> _Information given_
┄┄┄┄┄┄┄┄┄┄
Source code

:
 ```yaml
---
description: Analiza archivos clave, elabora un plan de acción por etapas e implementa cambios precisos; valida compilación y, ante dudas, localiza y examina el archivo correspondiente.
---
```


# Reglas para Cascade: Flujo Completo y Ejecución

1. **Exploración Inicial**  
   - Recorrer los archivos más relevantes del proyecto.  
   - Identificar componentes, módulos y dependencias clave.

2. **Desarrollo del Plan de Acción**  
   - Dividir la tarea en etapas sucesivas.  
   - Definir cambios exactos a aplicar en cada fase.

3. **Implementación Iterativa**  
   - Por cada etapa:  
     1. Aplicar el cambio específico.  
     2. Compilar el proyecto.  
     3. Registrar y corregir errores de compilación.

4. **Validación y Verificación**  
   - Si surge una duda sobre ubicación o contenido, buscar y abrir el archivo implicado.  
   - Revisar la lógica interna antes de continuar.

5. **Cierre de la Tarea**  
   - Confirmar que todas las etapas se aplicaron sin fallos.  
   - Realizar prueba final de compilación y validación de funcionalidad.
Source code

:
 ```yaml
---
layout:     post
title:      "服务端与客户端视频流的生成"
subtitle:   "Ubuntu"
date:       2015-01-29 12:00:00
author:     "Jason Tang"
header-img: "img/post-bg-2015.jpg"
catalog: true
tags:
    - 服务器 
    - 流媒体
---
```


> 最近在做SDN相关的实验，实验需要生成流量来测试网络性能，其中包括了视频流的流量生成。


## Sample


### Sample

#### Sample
┄┄┄┄┄┄┄┄┄┄
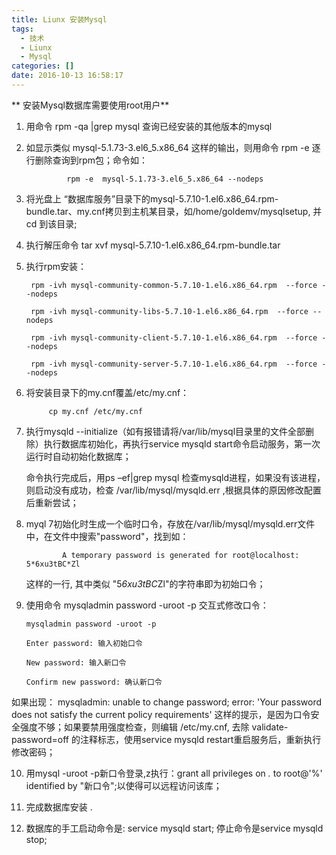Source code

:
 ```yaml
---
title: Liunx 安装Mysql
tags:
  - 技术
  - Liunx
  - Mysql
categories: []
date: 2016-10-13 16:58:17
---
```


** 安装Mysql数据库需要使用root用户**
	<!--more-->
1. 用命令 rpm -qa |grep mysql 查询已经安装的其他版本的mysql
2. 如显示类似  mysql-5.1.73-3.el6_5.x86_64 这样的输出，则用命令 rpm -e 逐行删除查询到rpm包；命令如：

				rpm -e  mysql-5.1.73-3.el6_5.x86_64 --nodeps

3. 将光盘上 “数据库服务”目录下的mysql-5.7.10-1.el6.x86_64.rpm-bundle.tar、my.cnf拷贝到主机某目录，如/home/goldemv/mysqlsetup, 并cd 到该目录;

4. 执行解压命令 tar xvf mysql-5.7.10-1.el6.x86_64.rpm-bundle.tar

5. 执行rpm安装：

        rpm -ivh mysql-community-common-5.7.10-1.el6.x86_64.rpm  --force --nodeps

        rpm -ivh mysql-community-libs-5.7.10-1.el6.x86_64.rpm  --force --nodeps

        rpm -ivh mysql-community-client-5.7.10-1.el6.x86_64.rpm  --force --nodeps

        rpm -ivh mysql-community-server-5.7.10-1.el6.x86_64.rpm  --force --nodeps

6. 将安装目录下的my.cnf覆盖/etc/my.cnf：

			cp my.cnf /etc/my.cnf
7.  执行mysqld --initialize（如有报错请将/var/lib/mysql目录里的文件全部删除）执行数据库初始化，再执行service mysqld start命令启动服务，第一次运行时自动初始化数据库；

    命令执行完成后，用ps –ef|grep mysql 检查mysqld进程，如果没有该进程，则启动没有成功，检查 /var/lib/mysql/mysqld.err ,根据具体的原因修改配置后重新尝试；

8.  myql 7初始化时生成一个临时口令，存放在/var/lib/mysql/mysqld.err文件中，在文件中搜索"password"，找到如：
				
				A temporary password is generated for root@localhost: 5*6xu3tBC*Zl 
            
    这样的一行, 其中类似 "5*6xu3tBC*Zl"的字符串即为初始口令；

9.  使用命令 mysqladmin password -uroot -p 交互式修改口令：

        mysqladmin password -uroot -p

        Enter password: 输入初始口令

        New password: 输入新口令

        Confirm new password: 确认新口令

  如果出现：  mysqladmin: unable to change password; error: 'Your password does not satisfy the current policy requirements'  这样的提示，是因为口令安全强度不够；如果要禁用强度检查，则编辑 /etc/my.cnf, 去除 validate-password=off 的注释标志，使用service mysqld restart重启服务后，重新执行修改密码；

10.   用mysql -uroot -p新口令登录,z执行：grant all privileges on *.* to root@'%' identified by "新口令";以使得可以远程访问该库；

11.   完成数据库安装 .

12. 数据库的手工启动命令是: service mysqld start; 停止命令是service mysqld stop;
┄┄┄┄┄┄┄┄┄┄
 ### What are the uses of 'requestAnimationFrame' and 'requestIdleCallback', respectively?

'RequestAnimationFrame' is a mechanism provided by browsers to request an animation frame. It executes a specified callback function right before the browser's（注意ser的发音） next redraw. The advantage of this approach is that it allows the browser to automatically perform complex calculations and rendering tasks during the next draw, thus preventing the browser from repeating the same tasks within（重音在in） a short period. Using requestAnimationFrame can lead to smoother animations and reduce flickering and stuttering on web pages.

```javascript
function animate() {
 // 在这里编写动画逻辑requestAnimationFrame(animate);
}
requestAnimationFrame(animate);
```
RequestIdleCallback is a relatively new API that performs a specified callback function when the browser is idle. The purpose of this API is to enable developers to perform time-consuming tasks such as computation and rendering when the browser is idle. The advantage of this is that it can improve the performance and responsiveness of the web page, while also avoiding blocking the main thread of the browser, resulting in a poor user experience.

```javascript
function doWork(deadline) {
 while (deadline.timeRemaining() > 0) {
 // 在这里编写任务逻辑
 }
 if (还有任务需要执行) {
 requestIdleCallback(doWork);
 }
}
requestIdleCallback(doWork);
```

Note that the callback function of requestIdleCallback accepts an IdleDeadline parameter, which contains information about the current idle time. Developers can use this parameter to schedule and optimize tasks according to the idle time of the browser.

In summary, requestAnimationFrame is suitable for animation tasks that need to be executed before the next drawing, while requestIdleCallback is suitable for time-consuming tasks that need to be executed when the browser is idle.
┄┄┄┄┄┄┄┄┄┄
What is the number of lines in the listing above that contain the word "while"? Reply with that number alone.

3